Ahhhh...and here enters the Incarnation. Here enters the Christ! Job suggests that if God could be go'el (19:25), the redeemer, the defender of the oppressed, the advocate, then this god would be truly the messianic God.

I, like Girard, recognize conflicting material here. It is the same in the story of Isaac and elsewhere. Girard generously says, "the text hesitates." It is, Girard, suggests the Holy Spirit, that supports Job in this moment over and against his friends who so clearly want to see this as religious violence. It is the living word I believe that bolsters Job in this moment.

Girard points out that the traditional read deals with theodicy where in bad things happen to good people and the problem of evil in the world. But this is nothing more than repeated the ancient theology of the victimizing religion of Job's friends. Evil that is done by humanity is very present and to project that into the divine is to repeat the victimization and scapegoating of that old time religion. Girard puts it this way, "The evils due to human agency are the most terrible and must engage our attention more than the evils produced by nature." This becomes ever clearer when we put the hermeneutic of the gospel over this story. Think of Jesus speaking about the accidental collapse of the tower and how this is not divine action at all. (Luke's Gospel chapter 13) Jesus clarifies and puts an end to the theology that perpetuates that the good things and bad things that happen out of circumstance and context, by weather, by storm, by accident are some how divinely ordained. Here then is the affirmation of the Gospel lens attached to Job.

No, the true evils suffered by Job are those that come from his fellow brothers and sisters.

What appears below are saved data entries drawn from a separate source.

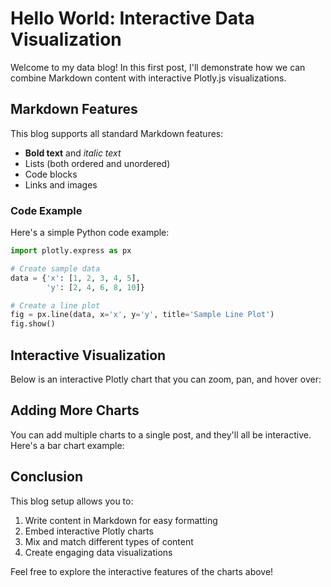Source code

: # Hello World: Interactive Data Visualization

Welcome to my data blog! In this first post, I'll demonstrate how we can combine Markdown content with interactive Plotly.js visualizations.

## Markdown Features

This blog supports all standard Markdown features:

- **Bold text** and *italic text*
- Lists (both ordered and unordered)
- Code blocks
- Links and images

### Code Example

Here's a simple Python code example:

```python
import plotly.express as px

# Create sample data
data = {'x': [1, 2, 3, 4, 5],
        'y': [2, 4, 6, 8, 10]}

# Create a line plot
fig = px.line(data, x='x', y='y', title='Sample Line Plot')
fig.show()
```

## Interactive Visualization

Below is an interactive Plotly chart that you can zoom, pan, and hover over:

<div class="plotly-graph" data-plotly='{
    "data": [
        {
            "x": [1, 2, 3, 4, 5, 6, 7, 8, 9, 10],
            "y": [2, 4, 7, 4, 9, 6, 8, 5, 7, 8],
            "type": "scatter",
            "mode": "lines+markers",
            "name": "Sample Data"
        }
    ],
    "layout": {
        "title": "Interactive Line Chart",
        "xaxis": {
            "title": "Time"
        },
        "yaxis": {
            "title": "Value"
        },
        "showlegend": true,
        "hovermode": "closest"
    }
}'></div>

## Adding More Charts

You can add multiple charts to a single post, and they'll all be interactive. Here's a bar chart example:

<div class="plotly-graph" data-plotly='{
    "data": [
        {
            "x": ["A", "B", "C", "D", "E"],
            "y": [4, 6, 3, 8, 5],
            "type": "bar",
            "name": "Categories"
        }
    ],
    "layout": {
        "title": "Sample Bar Chart",
        "xaxis": {
            "title": "Category"
        },
        "yaxis": {
            "title": "Count"
        },
        "showlegend": true
    }
}'></div>

## Conclusion

This blog setup allows you to:
1. Write content in Markdown for easy formatting
2. Embed interactive Plotly charts
3. Mix and match different types of content
4. Create engaging data visualizations

Feel free to explore the interactive features of the charts above! 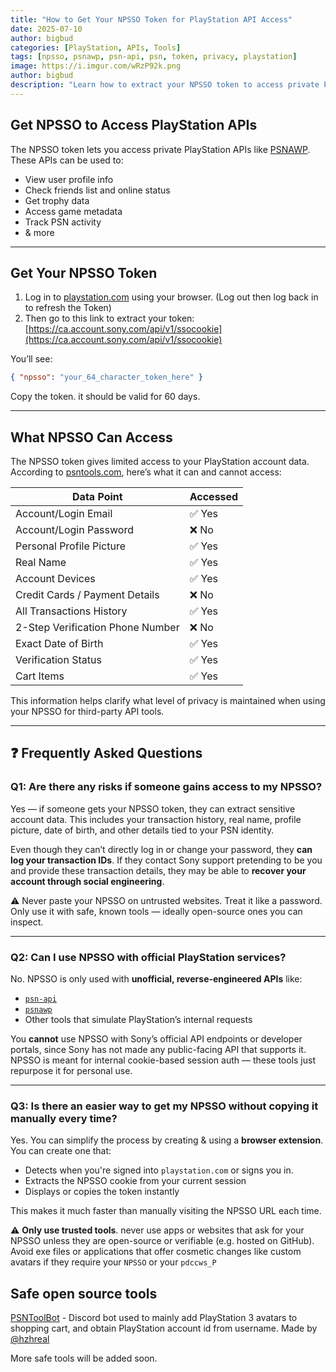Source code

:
 ```yaml
---
title: "How to Get Your NPSSO Token for PlayStation API Access"
date: 2025-07-10
author: bigbud
categories: [PlayStation, APIs, Tools]
tags: [npsso, psnawp, psn-api, psn, token, privacy, playstation]
image: https://i.imgur.com/wRzP92k.png
author: bigbud
description: "Learn how to extract your NPSSO token to access private PlayStation APIs like PSNAWP. This guide covers what NPSSO is, what data it can access, potential risks, safe tools, and how to automate the process."
---
```


## Get NPSSO to Access PlayStation APIs

The NPSSO token lets you access private PlayStation APIs like [PSNAWP](https://github.com/Tustin/psnawp). These APIs can be used to:

- View user profile info
- Check friends list and online status
- Get trophy data
- Access game metadata
- Track PSN activity
- & more

---
## Get Your NPSSO Token

1. Log in to [playstation.com](https://www.playstation.com/) using your browser. (Log out then log back in to refresh the Token)
2. Then go to this link to extract your token:[https://ca.account.sony.com/api/v1/ssocookie](https://ca.account.sony.com/api/v1/ssocookie)

You’ll see:

```json
{ "npsso": "your_64_character_token_here" }
```

Copy the token. it should be valid for 60 days.

---
## What NPSSO Can Access

The NPSSO token gives limited access to your PlayStation account data. According to [psntools.com](https://www.psntools.com/outreach/privacy-policy), here’s what it can and cannot access:

| Data Point                              | Accessed |
|----------------------------------------|----------|
| Account/Login Email                    | ✅ Yes   |
| Account/Login Password                 | ❌ No    |
| Personal Profile Picture               | ✅ Yes   |
| Real Name                              | ✅ Yes   |
| Account Devices                        | ✅ Yes   |
| Credit Cards / Payment Details         | ❌ No    |
| All Transactions History               | ✅ Yes   |
| 2-Step Verification Phone Number       | ❌ No    |
| Exact Date of Birth                    | ✅ Yes   |
| Verification Status                    | ✅ Yes   |
| Cart Items                             | ✅ Yes   |

This information helps clarify what level of privacy is maintained when using your NPSSO for third-party API tools.

---
## ❓ Frequently Asked Questions

### Q1: Are there any risks if someone gains access to my NPSSO?

Yes — if someone gets your NPSSO token, they can extract sensitive account data. This includes your transaction history, real name, profile picture, date of birth, and other details tied to your PSN identity.

Even though they can’t directly log in or change your password, they **can log your transaction IDs**. If they contact Sony support pretending to be you and provide these transaction details, they may be able to **recover your account through social engineering**.

⚠️ Never paste your NPSSO on untrusted websites. Treat it like a password. Only use it with safe, known tools — ideally open-source ones you can inspect.

---

### Q2: Can I use NPSSO with official PlayStation services?

No. NPSSO is only used with **unofficial, reverse-engineered APIs** like:

- [`psn-api`](https://github.com/Tustin/psn-api)
- [`psnawp`](https://github.com/Tustin/psnawp)
- Other tools that simulate PlayStation’s internal requests

You **cannot** use NPSSO with Sony’s official API endpoints or developer portals, since Sony has not made any public-facing API that supports it. NPSSO is meant for internal cookie-based session auth — these tools just repurpose it for personal use.

---

### Q3: Is there an easier way to get my NPSSO without copying it manually every time?

Yes. You can simplify the process by creating & using a **browser extension**. You can create one that:

- Detects when you're signed into `playstation.com` or signs you in.
- Extracts the NPSSO cookie from your current session
- Displays or copies the token instantly

This makes it much faster than manually visiting the NPSSO URL each time.

⚠️ **Only use trusted tools**. never use apps or websites that ask for your NPSSO unless they are open-source or verifiable (e.g. hosted on GitHub). Avoid exe files or applications that offer cosmetic changes like custom avatars if they require your `NPSSO` or your `pdccws_P`



## Safe open source tools

[PSNToolBot](https://github.com/hzhreal/PSNToolBot) - Discord bot used to mainly add PlayStation 3 avatars to shopping cart, and obtain PlayStation account id from username. Made by [@hzhreal](https://github.com/hzhreal)

More safe tools will be added soon.
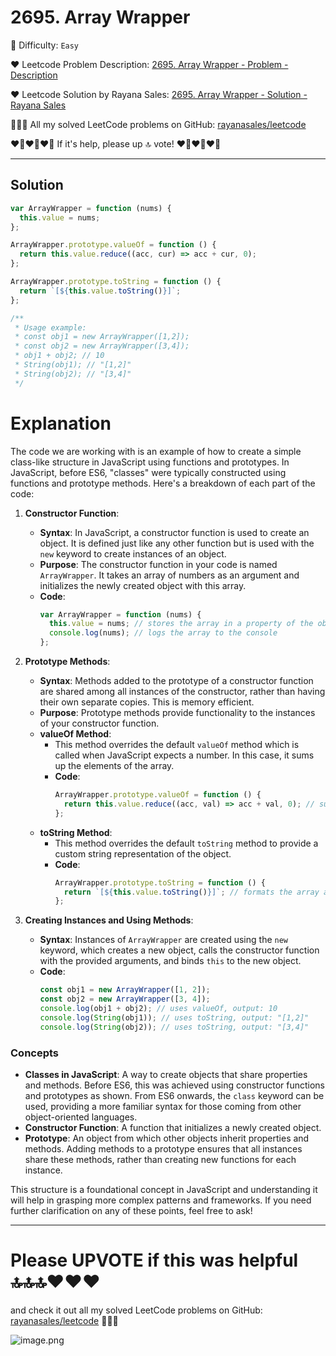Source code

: # 2695. Array Wrapper

🌱 Difficulty: `Easy`

❤️ Leetcode Problem Description: [2695. Array Wrapper - Problem - Description](https://leetcode.com/problems/array-wrapper/description/)

❤️ Leetcode Solution by Rayana Sales: [2695. Array Wrapper - Solution - Rayana Sales](https://leetcode.com/problems/array-wrapper/solutions/5737564/simple-beginner-friendly-javascript-solution-explanation/)

💁🏻‍♀️ All my solved LeetCode problems on GitHub: [rayanasales/leetcode](https://github.com/rayanasales/leetcode)

❤️‍🔥❤️‍🔥❤️‍🔥 If it's help, please up 🔝 vote! ❤️‍🔥❤️‍🔥❤️‍🔥

---

## Solution

```javascript [] []
var ArrayWrapper = function (nums) {
  this.value = nums;
};

ArrayWrapper.prototype.valueOf = function () {
  return this.value.reduce((acc, cur) => acc + cur, 0);
};

ArrayWrapper.prototype.toString = function () {
  return `[${this.value.toString()}]`;
};

/**
 * Usage example:
 * const obj1 = new ArrayWrapper([1,2]);
 * const obj2 = new ArrayWrapper([3,4]);
 * obj1 + obj2; // 10
 * String(obj1); // "[1,2]"
 * String(obj2); // "[3,4]"
 */
```

# Explanation

The code we are working with is an example of how to create a simple class-like structure in JavaScript using functions and prototypes. In JavaScript, before ES6, "classes" were typically constructed using functions and prototype methods. Here's a breakdown of each part of the code:

1. **Constructor Function**:

   - **Syntax**: In JavaScript, a constructor function is used to create an object. It is defined just like any other function but is used with the `new` keyword to create instances of an object.
   - **Purpose**: The constructor function in your code is named `ArrayWrapper`. It takes an array of numbers as an argument and initializes the newly created object with this array.
   - **Code**:
     ```javascript []
     var ArrayWrapper = function (nums) {
       this.value = nums; // stores the array in a property of the object
       console.log(nums); // logs the array to the console
     };
     ```

2. **Prototype Methods**:

   - **Syntax**: Methods added to the prototype of a constructor function are shared among all instances of the constructor, rather than having their own separate copies. This is memory efficient.
   - **Purpose**: Prototype methods provide functionality to the instances of your constructor function.
   - **valueOf Method**:
     - This method overrides the default `valueOf` method which is called when JavaScript expects a number. In this case, it sums up the elements of the array.
     - **Code**:
       ```javascript []
       ArrayWrapper.prototype.valueOf = function () {
         return this.value.reduce((acc, val) => acc + val, 0); // sums the array elements
       };
       ```
   - **toString Method**:
     - This method overrides the default `toString` method to provide a custom string representation of the object.
     - **Code**:
       ```javascript []
       ArrayWrapper.prototype.toString = function () {
         return `[${this.value.toString()}]`; // formats the array as a string
       };
       ```

3. **Creating Instances and Using Methods**:
   - **Syntax**: Instances of `ArrayWrapper` are created using the `new` keyword, which creates a new object, calls the constructor function with the provided arguments, and binds `this` to the new object.
   - **Code**:
     ```javascript []
     const obj1 = new ArrayWrapper([1, 2]);
     const obj2 = new ArrayWrapper([3, 4]);
     console.log(obj1 + obj2); // uses valueOf, output: 10
     console.log(String(obj1)); // uses toString, output: "[1,2]"
     console.log(String(obj2)); // uses toString, output: "[3,4]"
     ```

### Concepts

- **Classes in JavaScript**: A way to create objects that share properties and methods. Before ES6, this was achieved using constructor functions and prototypes as shown. From ES6 onwards, the `class` keyword can be used, providing a more familiar syntax for those coming from other object-oriented languages.
- **Constructor Function**: A function that initializes a newly created object.
- **Prototype**: An object from which other objects inherit properties and methods. Adding methods to a prototype ensures that all instances share these methods, rather than creating new functions for each instance.

This structure is a foundational concept in JavaScript and understanding it will help in grasping more complex patterns and frameworks. If you need further clarification on any of these points, feel free to ask!

---

# Please UPVOTE if this was helpful 🔝🔝🔝❤️❤️❤️

and check it out all my solved LeetCode problems on GitHub: [rayanasales/leetcode](https://github.com/rayanasales/leetcode) 🤙😚🤘

![image.png](https://assets.leetcode.com/users/images/57bce3b1-56e2-4c20-9cdf-b61fef26b93b_1725494158.6252415.png)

Girard has a great metaphor for the theology of the friends: tourist theology. They inhabit a metaphysics of those who think life is a deluxe voyage. Girard writes:

"To pose the question of evil as though evil were in every case a matter of one problem, that is, anything that affects my own precious self, making it suffer, or simply irritating me, is not to pose the question of Job. This self-concern is rather what I would call the metaphysics of the tourist, who conceives that his or her presence in this world is essentially like a deluxe voyage. He or she happily admires the lovely terrains and sunsets, is moved by the monuments left by past civilizations. He or she deplores modern ugliness and complains of the general insipidness, because now everything resembles everything else and there are no more differences. He or she becomes noisily indignant about the poverty encountered, is perpetually engaged in head-shaking, like Job's friends. But above all this tourist complains about the organization of the voyage and is going to transmit a complaint to the management. He or she is always ready to return his or her ticket, and the expression "return one's ticket" is typical of those who travel for their own pleasure or who go to a spectacle. This mentality of the frustrated tourist produces vehement curses concerning what is called the problem of evil. If God exists, how can he tolerate the evil present in the world? If God exists, he can be only the supercop, and in his mode of being as supercop he could at least protect us against the many disagreeable incidents of our passage through the world."
There is one response to this which says, "Yes, but what about death. No one escapes the grave." But the Gospel again comes to the Job's of this world with help. Christ is the conqueror of this death. Christ put the end to human sacrifice. Christ put an end to needing to adhere to religious scapegoating. Christ put an end to the violence of humankind (in word and deed) that works on behalf of powers and authorities. When we go down to the grave, making our claim, "hallelujah, hallelujah, death meets there not our fallen selves but the Christ of the cross, death, and resurrection.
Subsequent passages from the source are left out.